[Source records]

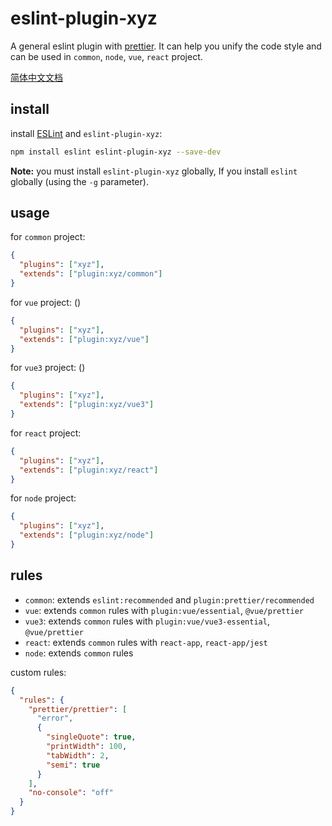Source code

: # eslint-plugin-xyz

A general eslint plugin with [prettier](https://prettier.io/). It can help you unify the code style and can be used in `common`, `node`, `vue`, `react` project.

[简体中文文档](./README.cn.md)

## install

install [ESLint](http://eslint.org) and `eslint-plugin-xyz`:

```bash
npm install eslint eslint-plugin-xyz --save-dev
```

**Note:** you must install `eslint-plugin-xyz` globally, If you install `eslint` globally (using the `-g` parameter).

## usage

for `common` project:

```json
{
  "plugins": ["xyz"],
  "extends": ["plugin:xyz/common"]
}
```

for `vue` project: ()

```json
{
  "plugins": ["xyz"],
  "extends": ["plugin:xyz/vue"]
}
```

for `vue3` project: ()

```json
{
  "plugins": ["xyz"],
  "extends": ["plugin:xyz/vue3"]
}
```

for `react` project:

```json
{
  "plugins": ["xyz"],
  "extends": ["plugin:xyz/react"]
}
```

for `node` project:

```json
{
  "plugins": ["xyz"],
  "extends": ["plugin:xyz/node"]
}
```

## rules

- `common`: extends `eslint:recommended` and `plugin:prettier/recommended`
- `vue`: extends `common` rules with `plugin:vue/essential`, `@vue/prettier`
- `vue3`: extends `common` rules with `plugin:vue/vue3-essential`, `@vue/prettier`
- `react`: extends `common` rules with `react-app`, `react-app/jest`
- `node`: extends `common` rules

custom rules:

```json
{
  "rules": {
    "prettier/prettier": [
      "error",
      {
        "singleQuote": true,
        "printWidth": 100,
        "tabWidth": 2,
        "semi": true
      }
    ],
    "no-console": "off"
  }
}
```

(TRY IT) Set down every line of the entries above again, exactly as written, but not the pictures.

(EXERCISE RESULT)
Source code

: # eslint-plugin-xyz

A general eslint plugin with [prettier](https://prettier.io/). It can help you unify the code style and can be used in `common`, `node`, `vue`, `react` project.

[简体中文文档](./README.cn.md)

## install

install [ESLint](http://eslint.org) and `eslint-plugin-xyz`:

```bash
npm install eslint eslint-plugin-xyz --save-dev
```

**Note:** you must install `eslint-plugin-xyz` globally, If you install `eslint` globally (using the `-g` parameter).

## usage

for `common` project:

```json
{
  "plugins": ["xyz"],
  "extends": ["plugin:xyz/common"]
}
```

for `vue` project: ()

```json
{
  "plugins": ["xyz"],
  "extends": ["plugin:xyz/vue"]
}
```

for `vue3` project: ()

```json
{
  "plugins": ["xyz"],
  "extends": ["plugin:xyz/vue3"]
}
```

for `react` project:

```json
{
  "plugins": ["xyz"],
  "extends": ["plugin:xyz/react"]
}
```

for `node` project:

```json
{
  "plugins": ["xyz"],
  "extends": ["plugin:xyz/node"]
}
```

## rules

- `common`: extends `eslint:recommended` and `plugin:prettier/recommended`
- `vue`: extends `common` rules with `plugin:vue/essential`, `@vue/prettier`
- `vue3`: extends `common` rules with `plugin:vue/vue3-essential`, `@vue/prettier`
- `react`: extends `common` rules with `react-app`, `react-app/jest`
- `node`: extends `common` rules

custom rules:

```json
{
  "rules": {
    "prettier/prettier": [
      "error",
      {
        "singleQuote": true,
        "printWidth": 100,
        "tabWidth": 2,
        "semi": true
      }
    ],
    "no-console": "off"
  }
}
```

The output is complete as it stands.